┌──

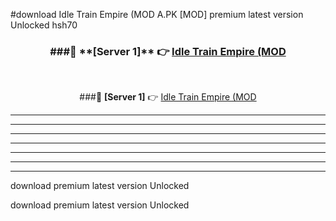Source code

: #download Idle Train Empire (MOD A.PK [MOD] premium latest version Unlocked hsh70 



<div align="center">
<h3>###🔹 **[Server 1]** 👉 <a href="https://download1apk.web.app/">Idle Train Empire (MOD</a></h3><br>


###🔹 **[Server 1]** 👉 <a href="https://download1apk.web.app/">Idle Train Empire (MOD</a></h3>
</div>



----------------------------------------------------------

----------------------------------------------------------

----------------------------------------------------------

----------------------------------------------------------

----------------------------------------------------------

----------------------------------------------------------

----------------------------------------------------------

download premium latest version Unlocked

download premium latest version Unlocked
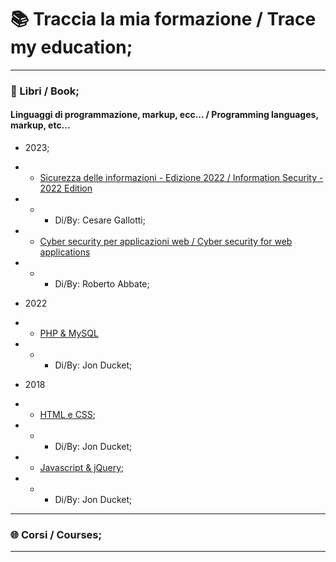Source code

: # :books: Traccia la mia formazione / Trace my education;

***

### :book: Libri / Book;

#### Linguaggi di programmazione, markup, ecc...  / Programming languages, markup, etc...

- 2023;

- - [Sicurezza delle informazioni - Edizione 2022 / Information Security - 2022 Edition](https://www.amazon.it/gp/product/B09SL5GNZM/)
- - - Di/By: Cesare Gallotti;

- - [Cyber security per applicazioni web / Cyber security for web applications](https://www.amazon.it/gp/product/8893851679)
- - - Di/By: Roberto Abbate;

- 2022

- - [PHP & MySQL](https://www.amazon.it/PHP-MYSQL-Sviluppare-applicazioni-dinamiche/dp/8850334494/)
- - - Di/By: Jon Ducket;

- 2018
- - [HTML e CSS](https://www.amazon.it/gp/product/8850334044);
- - - Di/By: Jon Ducket;
- - [Javascript & jQuery](https://www.amazon.it/gp/product/8850334052);
- - - Di/By: Jon Ducket;

***

### :globe_with_meridians: Corsi / Courses;

***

└──

Every line from the one containing "version Unlocked hsh70" through the end of the entries above, both included, should be extracted exactly, with pictures left out.

: #download Idle Train Empire (MOD A.PK [MOD] premium latest version Unlocked hsh70 



<div align="center">
<h3>###🔹 **[Server 1]** 👉 <a href="https://download1apk.web.app/">Idle Train Empire (MOD</a></h3><br>


###🔹 **[Server 1]** 👉 <a href="https://download1apk.web.app/">Idle Train Empire (MOD</a></h3>
</div>



----------------------------------------------------------

----------------------------------------------------------

----------------------------------------------------------

----------------------------------------------------------

----------------------------------------------------------

----------------------------------------------------------

----------------------------------------------------------

download premium latest version Unlocked

download premium latest version Unlocked
Source code

: # :books: Traccia la mia formazione / Trace my education;

***

### :book: Libri / Book;

#### Linguaggi di programmazione, markup, ecc...  / Programming languages, markup, etc...

- 2023;

- - [Sicurezza delle informazioni - Edizione 2022 / Information Security - 2022 Edition](https://www.amazon.it/gp/product/B09SL5GNZM/)
- - - Di/By: Cesare Gallotti;

- - [Cyber security per applicazioni web / Cyber security for web applications](https://www.amazon.it/gp/product/8893851679)
- - - Di/By: Roberto Abbate;

- 2022

- - [PHP & MySQL](https://www.amazon.it/PHP-MYSQL-Sviluppare-applicazioni-dinamiche/dp/8850334494/)
- - - Di/By: Jon Ducket;

- 2018
- - [HTML e CSS](https://www.amazon.it/gp/product/8850334044);
- - - Di/By: Jon Ducket;
- - [Javascript & jQuery](https://www.amazon.it/gp/product/8850334052);
- - - Di/By: Jon Ducket;

***

### :globe_with_meridians: Corsi / Courses;

***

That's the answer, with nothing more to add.